Midjourney generated image of a property investor
However, there has actually been a 16% decrease YoY in the appeal of property investment among 50 to 64-year-olds which contrasts sharply with the traditional stereotype of the average property investor.*
This trend highlights the need for adaptability in investment strategies as market conditions and generational attitudes evolve, suggesting that older property investors are reassessing their priorities in response to market saturation, economic uncertainty, and changing personal circumstances.
Are You An Investor?
On the findings, Miraj Ladwa, Managing Director of Bullion Giant said: “This insight into stereotypes highlights how perceptions are changing. Younger investors, particularly those aged 18-49, are increasingly engaging with investments that were once viewed as the domain of older, more affluent demographics.
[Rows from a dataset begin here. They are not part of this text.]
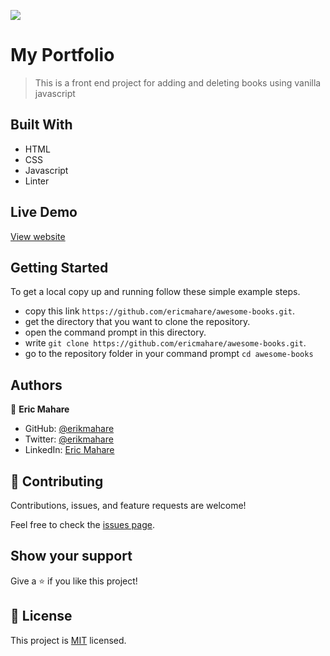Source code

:![](https://img.shields.io/badge/Microverse-blueviolet)

# My Portfolio

> This is a front end project for adding and deleting books using vanilla javascript

## Built With

- HTML
- CSS
- Javascript
- Linter

## Live Demo
[View website](https://ericmahare.github.io/awesome-books/)

## Getting Started

To get a local copy up and running follow these simple example steps.

- copy this link `https://github.com/ericmahare/awesome-books.git`.
- get the directory that you want to clone the repository.
- open the command prompt in this directory.
- write `git clone https://github.com/ericmahare/awesome-books.git`.
- go to the repository folder in your command prompt `cd awesome-books`

## Authors

👤 **Eric Mahare**

- GitHub: [@erikmahare](https://github.com/ericmahare)
- Twitter: [@erikmahare](https://twitter.com/erikmahare)
- LinkedIn: [Eric Mahare](https://www.linkedin.com/in/eric-mahare-358944183?lipi=urn%3Ali%3Apage%3Ad_flagship3_profile_view_base_contact_details%3BGc83LPvtSs%2BW8o55aCNPKw%3D%3D)


## 🤝 Contributing

Contributions, issues, and feature requests are welcome!

Feel free to check the [issues page](../../issues/).

## Show your support

Give a ⭐️ if you like this project!

## 📝 License

This project is [MIT](./MIT.md) licensed.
“This trend reflects a broader movement toward inclusivity in investing for the better as diverse age groups and socio-economic backgrounds find value in alternative investment options. The findings underscore the importance of adapting investment strategies to meet the evolving political and economic landscape for a new generation of investors.”
Methodology
We took 6 of the most popular investment types and asked Chat GPT the following prompt across each investment ‘What does the average [insert investment type] investor look like. Ensure to describe what they look like, what their job and background is’ and then asked it to summarise the description in one short paragraph.
We then asked Chat GPT to turn the descriptions into a prompt for midjourney to create a hyperrealistic image of each different investor in an environment that reflects their background.
Using Midjourney we then prompted it to create an image to visualise the description.
A full script is available on request.